◆ **Assignment**
What is needed is an exact copy of the lines from the one containing "## # … with 5" through the last line of the entries below, both included.

◆ **Records supplied**
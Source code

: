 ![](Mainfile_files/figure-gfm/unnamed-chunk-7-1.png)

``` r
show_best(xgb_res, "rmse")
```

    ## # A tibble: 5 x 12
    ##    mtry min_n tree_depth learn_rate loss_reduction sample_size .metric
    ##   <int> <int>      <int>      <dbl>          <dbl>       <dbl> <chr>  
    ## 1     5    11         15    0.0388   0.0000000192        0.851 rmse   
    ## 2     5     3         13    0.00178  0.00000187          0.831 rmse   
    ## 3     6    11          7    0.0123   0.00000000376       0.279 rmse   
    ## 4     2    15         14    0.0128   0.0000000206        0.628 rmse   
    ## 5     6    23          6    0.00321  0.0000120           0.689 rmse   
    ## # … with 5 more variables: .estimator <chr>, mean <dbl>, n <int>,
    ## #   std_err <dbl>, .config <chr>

◆ **Task answer**
    ## # … with 5 more variables: .estimator <chr>, mean <dbl>, n <int>,
    ## #   std_err <dbl>, .config <chr>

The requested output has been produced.